If a ball is dropped from a staircase railing with a horizontal velocity of 1.09m/s which step will the ball land on? the rise of each step is 0.14m the run of each step is 0.3m. The vertical distance, from the top of the railing to the bottom of the floor is 4.8m. the slop of the steps is 0.47. my teacher says to use 4.8m-0.47(Xx) as my vertical displacement.
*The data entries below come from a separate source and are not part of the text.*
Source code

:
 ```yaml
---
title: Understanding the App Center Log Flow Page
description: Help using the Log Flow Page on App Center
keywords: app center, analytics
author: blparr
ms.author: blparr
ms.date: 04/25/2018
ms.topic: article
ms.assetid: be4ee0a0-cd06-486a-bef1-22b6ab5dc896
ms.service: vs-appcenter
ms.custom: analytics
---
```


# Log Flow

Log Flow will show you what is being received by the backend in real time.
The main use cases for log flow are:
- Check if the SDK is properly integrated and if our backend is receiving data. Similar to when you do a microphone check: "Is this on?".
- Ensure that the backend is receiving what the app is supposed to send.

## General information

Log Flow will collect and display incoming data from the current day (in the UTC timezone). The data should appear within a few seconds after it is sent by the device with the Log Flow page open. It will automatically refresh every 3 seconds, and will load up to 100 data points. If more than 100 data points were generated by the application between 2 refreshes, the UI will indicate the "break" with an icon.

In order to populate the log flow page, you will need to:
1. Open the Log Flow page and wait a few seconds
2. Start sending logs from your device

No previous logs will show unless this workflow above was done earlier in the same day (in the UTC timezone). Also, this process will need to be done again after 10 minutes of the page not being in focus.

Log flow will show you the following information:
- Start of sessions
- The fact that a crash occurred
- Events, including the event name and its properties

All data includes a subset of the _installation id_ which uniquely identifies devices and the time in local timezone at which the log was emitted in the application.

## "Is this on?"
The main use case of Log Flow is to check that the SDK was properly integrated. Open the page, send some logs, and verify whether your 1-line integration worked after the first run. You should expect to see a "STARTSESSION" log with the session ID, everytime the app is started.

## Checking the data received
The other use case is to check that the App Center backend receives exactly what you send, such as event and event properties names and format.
The slope of the steps is 0.47. Each step has a rise of 0.14 m and a run of 0.3 m. The height of the staircase is 4.8 m.
A ball is rolled with a horizontal velocity of 1.09 m/s. Let the ball land on the nth step from the top of the staircase. The vertical distance traveled by the ball is 0.14*n and the horizontal distance traveled by the ball is 0.3*n m.
When the ball is dropped there is no change in its horizontal velocity, the vertical velocity increases due to gravitational acceleration by 9.8 m/s^2.
If the ball takes time t to land on the nth step, `1.09*t = 0.3*n` and `(1/2)*9.8*t^2 = 0.14*n`
`1.09*t = 0.3*n => t = (0.3/1.09)*n`
Substitute in `(1/2)*9.8*t^2 = 0.14*n`
=> `(1/2)*9.8*((0.3/1.09)*n)^2 = 0.14*n`
=> `4.9*(0.3/1.09)^2*n = 0.14`
=> `n = (0.14/4.9)*(1.09/0.3)^2`
=> `n ~~ 0.377`
The ball falls on the next step from which it is rolled off.